Records from a collection:
####################

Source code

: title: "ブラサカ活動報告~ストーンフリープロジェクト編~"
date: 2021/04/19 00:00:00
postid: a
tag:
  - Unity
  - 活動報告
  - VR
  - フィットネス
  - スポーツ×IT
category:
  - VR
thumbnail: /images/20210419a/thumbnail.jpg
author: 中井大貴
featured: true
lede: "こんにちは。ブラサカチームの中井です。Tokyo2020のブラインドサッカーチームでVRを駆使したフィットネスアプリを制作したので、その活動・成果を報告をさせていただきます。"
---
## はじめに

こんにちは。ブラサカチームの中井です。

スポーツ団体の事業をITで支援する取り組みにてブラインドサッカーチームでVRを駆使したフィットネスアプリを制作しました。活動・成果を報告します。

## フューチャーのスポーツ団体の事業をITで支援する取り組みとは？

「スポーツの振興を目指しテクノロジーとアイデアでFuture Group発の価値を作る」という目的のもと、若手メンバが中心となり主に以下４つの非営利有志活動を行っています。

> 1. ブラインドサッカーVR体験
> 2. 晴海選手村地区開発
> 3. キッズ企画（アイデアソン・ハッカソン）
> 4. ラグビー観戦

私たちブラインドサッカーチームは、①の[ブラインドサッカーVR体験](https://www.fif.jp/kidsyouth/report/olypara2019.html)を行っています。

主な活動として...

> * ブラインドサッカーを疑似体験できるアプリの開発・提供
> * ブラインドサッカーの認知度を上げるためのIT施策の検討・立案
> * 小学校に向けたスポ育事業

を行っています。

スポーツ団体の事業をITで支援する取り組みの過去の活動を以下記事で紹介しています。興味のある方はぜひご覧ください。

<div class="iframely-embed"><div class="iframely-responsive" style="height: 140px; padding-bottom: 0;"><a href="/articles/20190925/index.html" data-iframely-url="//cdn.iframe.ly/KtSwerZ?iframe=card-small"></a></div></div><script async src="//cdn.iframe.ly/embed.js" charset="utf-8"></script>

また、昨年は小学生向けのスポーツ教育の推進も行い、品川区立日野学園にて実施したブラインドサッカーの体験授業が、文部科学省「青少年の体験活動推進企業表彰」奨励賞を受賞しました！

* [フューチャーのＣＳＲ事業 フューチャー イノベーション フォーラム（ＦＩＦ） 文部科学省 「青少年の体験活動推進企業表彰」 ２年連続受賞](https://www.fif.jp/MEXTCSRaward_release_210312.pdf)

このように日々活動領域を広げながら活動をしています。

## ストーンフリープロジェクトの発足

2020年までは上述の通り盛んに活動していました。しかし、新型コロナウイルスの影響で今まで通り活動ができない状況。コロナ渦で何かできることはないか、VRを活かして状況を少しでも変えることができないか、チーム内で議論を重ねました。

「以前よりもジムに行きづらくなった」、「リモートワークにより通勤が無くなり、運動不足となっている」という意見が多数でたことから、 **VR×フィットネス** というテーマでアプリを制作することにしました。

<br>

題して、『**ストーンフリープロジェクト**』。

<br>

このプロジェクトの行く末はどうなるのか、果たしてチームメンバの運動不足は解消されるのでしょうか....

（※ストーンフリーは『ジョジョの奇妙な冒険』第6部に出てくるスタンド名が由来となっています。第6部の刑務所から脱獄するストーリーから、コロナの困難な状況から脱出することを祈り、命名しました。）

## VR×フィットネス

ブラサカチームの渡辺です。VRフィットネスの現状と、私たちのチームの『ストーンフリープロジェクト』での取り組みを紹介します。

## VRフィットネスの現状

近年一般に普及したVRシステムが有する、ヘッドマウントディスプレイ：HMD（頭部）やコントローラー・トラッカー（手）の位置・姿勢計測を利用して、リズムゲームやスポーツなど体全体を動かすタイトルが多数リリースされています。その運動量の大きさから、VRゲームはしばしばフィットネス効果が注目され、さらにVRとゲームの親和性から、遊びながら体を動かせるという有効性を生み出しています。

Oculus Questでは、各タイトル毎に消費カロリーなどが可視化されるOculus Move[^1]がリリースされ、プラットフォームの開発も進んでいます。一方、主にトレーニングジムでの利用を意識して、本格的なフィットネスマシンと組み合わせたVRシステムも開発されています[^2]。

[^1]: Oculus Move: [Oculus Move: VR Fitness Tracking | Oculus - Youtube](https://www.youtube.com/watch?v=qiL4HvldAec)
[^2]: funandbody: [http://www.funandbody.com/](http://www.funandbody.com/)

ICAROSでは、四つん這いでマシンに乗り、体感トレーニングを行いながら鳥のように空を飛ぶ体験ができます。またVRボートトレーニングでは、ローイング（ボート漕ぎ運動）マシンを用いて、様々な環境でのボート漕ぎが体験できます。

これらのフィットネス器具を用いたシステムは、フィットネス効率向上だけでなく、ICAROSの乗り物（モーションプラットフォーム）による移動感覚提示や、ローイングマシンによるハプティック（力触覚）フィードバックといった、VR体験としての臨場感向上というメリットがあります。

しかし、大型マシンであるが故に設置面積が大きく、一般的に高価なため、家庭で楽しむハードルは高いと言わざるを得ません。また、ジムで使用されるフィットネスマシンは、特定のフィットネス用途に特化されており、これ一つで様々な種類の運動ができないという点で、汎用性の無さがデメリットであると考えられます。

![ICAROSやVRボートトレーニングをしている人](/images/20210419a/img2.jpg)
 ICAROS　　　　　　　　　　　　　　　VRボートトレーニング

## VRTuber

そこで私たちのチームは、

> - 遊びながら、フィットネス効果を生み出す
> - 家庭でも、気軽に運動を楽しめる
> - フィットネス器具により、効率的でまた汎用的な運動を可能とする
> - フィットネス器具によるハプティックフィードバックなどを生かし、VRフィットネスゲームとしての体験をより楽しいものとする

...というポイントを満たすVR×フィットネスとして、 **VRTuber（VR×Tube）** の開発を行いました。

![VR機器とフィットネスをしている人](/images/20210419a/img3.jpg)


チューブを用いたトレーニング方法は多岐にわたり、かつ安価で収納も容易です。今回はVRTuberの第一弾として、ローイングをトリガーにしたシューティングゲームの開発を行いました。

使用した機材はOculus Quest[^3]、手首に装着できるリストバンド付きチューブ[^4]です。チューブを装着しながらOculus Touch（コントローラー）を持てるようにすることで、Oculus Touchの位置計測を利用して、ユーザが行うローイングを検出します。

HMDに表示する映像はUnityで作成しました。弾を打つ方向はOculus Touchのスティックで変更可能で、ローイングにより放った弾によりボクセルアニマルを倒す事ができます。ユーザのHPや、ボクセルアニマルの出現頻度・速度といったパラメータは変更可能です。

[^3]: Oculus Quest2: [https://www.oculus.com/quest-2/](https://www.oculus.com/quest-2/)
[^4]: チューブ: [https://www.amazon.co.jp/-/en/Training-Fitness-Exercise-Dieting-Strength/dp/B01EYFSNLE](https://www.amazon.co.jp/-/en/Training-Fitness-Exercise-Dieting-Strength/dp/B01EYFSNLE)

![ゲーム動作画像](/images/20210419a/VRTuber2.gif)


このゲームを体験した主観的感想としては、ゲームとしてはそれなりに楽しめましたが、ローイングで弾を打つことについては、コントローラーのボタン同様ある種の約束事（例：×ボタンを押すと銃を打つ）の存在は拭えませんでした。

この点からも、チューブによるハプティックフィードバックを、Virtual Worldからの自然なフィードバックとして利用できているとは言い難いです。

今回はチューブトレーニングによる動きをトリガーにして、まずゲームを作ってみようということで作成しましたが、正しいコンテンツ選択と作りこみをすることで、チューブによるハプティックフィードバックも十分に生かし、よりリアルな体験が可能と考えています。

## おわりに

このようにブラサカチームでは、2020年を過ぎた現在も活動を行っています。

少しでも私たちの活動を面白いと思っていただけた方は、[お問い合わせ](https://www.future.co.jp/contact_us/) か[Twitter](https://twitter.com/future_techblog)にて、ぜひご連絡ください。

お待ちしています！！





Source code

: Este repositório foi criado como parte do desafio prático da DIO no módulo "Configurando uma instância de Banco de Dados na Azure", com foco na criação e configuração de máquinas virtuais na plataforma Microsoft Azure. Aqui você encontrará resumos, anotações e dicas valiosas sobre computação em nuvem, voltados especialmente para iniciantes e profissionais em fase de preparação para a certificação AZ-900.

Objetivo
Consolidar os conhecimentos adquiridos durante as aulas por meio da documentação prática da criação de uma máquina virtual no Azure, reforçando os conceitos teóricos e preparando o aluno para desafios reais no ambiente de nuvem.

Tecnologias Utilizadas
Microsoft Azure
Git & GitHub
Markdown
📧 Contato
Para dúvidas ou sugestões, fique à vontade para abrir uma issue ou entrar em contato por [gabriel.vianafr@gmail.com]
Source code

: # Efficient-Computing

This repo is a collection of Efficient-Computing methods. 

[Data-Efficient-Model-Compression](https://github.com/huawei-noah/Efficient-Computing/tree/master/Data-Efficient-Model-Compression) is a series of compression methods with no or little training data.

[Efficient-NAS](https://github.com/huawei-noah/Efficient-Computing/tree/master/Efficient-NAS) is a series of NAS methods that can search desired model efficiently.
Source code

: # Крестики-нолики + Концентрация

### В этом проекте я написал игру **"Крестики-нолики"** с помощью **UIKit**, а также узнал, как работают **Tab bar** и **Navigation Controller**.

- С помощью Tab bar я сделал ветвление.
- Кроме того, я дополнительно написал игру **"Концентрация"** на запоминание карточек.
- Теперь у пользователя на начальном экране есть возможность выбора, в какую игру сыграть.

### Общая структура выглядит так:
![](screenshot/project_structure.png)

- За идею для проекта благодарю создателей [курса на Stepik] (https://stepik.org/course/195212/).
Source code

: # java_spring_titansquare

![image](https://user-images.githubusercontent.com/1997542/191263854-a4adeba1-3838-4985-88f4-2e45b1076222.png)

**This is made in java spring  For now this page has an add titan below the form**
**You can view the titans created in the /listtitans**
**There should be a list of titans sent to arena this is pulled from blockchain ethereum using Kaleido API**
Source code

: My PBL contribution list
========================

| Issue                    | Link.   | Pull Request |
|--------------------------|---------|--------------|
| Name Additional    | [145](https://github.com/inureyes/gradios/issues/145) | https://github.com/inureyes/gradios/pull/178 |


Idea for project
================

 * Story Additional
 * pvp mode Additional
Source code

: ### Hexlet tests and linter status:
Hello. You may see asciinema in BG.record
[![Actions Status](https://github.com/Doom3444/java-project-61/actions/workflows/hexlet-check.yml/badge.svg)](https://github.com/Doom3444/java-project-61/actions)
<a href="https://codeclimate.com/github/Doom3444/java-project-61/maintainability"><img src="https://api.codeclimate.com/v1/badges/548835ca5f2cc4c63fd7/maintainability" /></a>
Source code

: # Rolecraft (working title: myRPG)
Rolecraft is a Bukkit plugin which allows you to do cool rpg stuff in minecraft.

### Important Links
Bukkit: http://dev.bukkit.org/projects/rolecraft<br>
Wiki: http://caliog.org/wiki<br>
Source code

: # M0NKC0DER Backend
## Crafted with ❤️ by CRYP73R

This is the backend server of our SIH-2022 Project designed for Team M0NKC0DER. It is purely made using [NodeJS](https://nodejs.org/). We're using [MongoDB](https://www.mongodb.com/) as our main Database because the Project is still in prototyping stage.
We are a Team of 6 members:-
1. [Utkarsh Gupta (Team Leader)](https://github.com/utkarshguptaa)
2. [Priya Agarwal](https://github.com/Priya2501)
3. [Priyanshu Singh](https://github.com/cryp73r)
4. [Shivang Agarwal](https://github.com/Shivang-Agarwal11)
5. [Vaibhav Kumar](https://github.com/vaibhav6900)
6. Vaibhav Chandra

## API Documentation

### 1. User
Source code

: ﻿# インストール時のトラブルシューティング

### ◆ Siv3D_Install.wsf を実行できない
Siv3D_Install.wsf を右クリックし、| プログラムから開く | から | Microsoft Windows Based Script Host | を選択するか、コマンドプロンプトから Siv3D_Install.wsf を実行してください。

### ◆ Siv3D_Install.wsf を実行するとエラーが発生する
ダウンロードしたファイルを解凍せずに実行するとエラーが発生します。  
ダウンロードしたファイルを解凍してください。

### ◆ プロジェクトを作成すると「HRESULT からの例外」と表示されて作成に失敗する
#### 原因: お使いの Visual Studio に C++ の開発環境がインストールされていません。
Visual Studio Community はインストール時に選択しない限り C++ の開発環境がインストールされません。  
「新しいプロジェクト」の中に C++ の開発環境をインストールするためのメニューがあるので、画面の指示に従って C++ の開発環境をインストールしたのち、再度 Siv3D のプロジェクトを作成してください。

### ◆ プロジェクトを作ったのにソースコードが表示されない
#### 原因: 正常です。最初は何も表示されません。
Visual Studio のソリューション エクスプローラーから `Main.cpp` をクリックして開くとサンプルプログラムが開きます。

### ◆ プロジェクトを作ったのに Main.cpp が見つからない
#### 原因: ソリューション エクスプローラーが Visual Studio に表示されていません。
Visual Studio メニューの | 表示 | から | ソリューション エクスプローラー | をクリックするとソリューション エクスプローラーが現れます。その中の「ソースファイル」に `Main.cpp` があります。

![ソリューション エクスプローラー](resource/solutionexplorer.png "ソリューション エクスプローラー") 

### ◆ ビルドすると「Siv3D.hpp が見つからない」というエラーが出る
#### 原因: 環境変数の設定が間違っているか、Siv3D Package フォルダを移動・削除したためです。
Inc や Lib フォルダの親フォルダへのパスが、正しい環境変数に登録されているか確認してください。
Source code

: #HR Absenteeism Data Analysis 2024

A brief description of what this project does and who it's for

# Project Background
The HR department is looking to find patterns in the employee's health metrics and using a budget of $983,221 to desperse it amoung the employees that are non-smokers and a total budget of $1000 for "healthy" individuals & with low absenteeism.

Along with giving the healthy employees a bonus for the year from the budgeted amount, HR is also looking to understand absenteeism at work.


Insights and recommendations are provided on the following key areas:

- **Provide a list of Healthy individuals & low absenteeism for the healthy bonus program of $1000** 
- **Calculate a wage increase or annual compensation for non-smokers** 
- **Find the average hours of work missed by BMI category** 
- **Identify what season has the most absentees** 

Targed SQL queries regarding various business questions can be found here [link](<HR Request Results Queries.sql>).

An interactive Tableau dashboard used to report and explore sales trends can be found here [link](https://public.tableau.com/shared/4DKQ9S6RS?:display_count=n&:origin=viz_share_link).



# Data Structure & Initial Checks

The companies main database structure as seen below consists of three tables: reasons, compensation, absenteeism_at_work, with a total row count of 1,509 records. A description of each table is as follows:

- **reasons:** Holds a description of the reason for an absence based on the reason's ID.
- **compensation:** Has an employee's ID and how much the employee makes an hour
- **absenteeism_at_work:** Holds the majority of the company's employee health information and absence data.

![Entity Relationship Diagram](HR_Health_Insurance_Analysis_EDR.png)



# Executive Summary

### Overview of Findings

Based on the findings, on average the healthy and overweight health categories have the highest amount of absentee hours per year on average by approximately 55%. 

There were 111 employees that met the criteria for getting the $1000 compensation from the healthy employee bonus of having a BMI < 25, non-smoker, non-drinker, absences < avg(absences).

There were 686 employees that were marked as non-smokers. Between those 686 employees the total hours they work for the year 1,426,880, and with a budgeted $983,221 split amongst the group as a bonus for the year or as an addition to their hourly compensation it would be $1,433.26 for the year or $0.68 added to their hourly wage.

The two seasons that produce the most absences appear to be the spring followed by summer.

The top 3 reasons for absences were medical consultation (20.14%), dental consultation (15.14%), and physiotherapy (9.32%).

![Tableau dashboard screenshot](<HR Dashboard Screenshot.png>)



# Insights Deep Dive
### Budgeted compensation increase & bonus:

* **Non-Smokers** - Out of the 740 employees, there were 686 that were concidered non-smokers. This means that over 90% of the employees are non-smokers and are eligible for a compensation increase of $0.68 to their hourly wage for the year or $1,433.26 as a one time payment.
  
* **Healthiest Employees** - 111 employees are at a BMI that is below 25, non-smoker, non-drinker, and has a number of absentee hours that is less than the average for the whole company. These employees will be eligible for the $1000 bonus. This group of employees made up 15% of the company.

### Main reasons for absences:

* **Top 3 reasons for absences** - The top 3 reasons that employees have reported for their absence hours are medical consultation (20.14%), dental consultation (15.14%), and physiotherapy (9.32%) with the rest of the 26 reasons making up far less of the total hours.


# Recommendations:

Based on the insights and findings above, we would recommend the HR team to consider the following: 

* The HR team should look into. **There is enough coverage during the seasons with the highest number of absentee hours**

####################

What you are asked to do
Lines with "noah" in them are what the answer must contain; copy each from the records above.

Your response
[Data-Efficient-Model-Compression](https://github.com/huawei-noah/Efficient-Computing/tree/master/Data-Efficient-Model-Compression) is a series of compression methods with no or little training data.
[Efficient-NAS](https://github.com/huawei-noah/Efficient-Computing/tree/master/Efficient-NAS) is a series of NAS methods that can search desired model efficiently.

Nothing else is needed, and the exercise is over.